Pablo shook his head. “Kahnweiler’s right,” he said. “The point is, art is something subversive. It’s something that should not be free. Art and liberty, like the fire of Prometheus, are things one must steal, to be used against the established order. Once art becomes official and open to everyone, then it becomes the new academicism.” He tossed the cablegram down onto the table. “How can I support an idea like that? If art is ever given the keys to the city, it will be because it’s been so watered down, rendered so impotent, that it’s not worth fighting for." -–Françoise Gilot and Carlton Lake, Life with Picasso (1964), 196-98.
Stravinsky had already had to employ Tyrwhitt’s [diplomat friend] good offices to get the Picasso portrait sent to him in Switzerland [where he resided since 1914] in the diplomatic bag, after the Italian border police had insisted on regarding it as a plan of fortifications, when the composer tried to export it in person. –Stephen Walsh, Stravinsky v.I, 278.

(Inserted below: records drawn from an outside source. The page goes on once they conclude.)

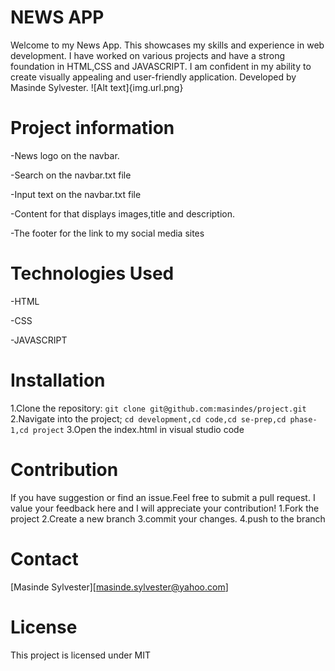# **NEWS APP**
Welcome to my News App. This showcases my skills
and experience in web development. I have worked on various projects
and have a strong foundation in HTML,CSS and JAVASCRIPT. I am confident in my 
ability to create visually appealing and user-friendly application.
Developed by Masinde Sylvester.
![Alt text]{img.url.png}

# **Project information**
-News logo on the navbar. 

-Search on the navbar.txt file

-Input text on the navbar.txt file

-Content for that displays images,title and description.

-The footer for the link to my social media sites

# **Technologies Used**
-HTML

-CSS

-JAVASCRIPT

# **Installation**
1.Clone the repository:
`git clone git@github.com:masindes/project.git`
2.Navigate into the project;
`cd development,cd code,cd se-prep,cd phase-1,cd project`
3.Open the index.html in visual studio code
# **Contribution**
If you have suggestion or find an issue.Feel free to submit a pull request.
I value your feedback here and I will appreciate your contribution!
1.Fork the project
2.Create a new branch
3.commit your changes.
4.push to the branch
# **Contact**
[Masinde  Sylvester][masinde.sylvester@yahoo.com]

# **License**
This project is licensed under MIT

You got her for whatever you wanted her for. I was selling five or six hundred dollars’ worth of tickets a week. But if we didn’t know you, if we thought you were a cop, then you got the turkey.
You could always tell who the cops were, and we’d bring ‘em this old dried-ass-up turkey out of the refrigerator.
And he’d go, “What’s this?”
I’d say, “It’s the turkey you just won.”
He’d say, “Well, I thought . . .”
I’d say, “You thought what? What’d you think?”
We got away with that for a long, long time. But the cops were always after my ass. –Legs McNeil and Jennifer Osborne, The Other Hollywood, 18.
While tracking grey whales in Baja California in 1979, the cetologist Bruce Mate and a colleague got a little too close to a breeding pair. . . . The cow took advantage of the small inflatable research boat, swimming upside down beneath the Zodiac. The male followed, his penis arched above the surface, and the researchers scrambled as the whale probed his penis into the boat. The female was using the rubber boat as a diaphragm. --Joe Roman, Whale, 199.
Fry chopped shallots and a chile serrano in pig fat, then add ground buffalo (or whatever you can catch and kill), salt, and a dusting of ground comino. Fry until meat is well browned. Put aside. Melt butter in the pan and fry several handsful of fresh spinach leaves, just until they wilt. They will shrink alarmingly, so make plenty. Put with the meat mix. Melt more pig fat and fry tortillas de maiz just until soft. As you put each in a baking dish, fill it with meat mix and spinach, and roll it up. Cover them all with a checkerboard of cheddar and mozzarella or other meltable white. Sprinkle with chopped onions and pickled jalapeños. Cover with thin tomato slices. Pour on a small dose of cream and a bigger dose of salsa verde (canned tomatillo sauce). Put in microwave to melt cheese. Serve with your favorite local microbrew and the Domenico Scarlatti Sonatas. Dubravka Tomic does some of them (there are dozens) resonantly on Pilz 160 106.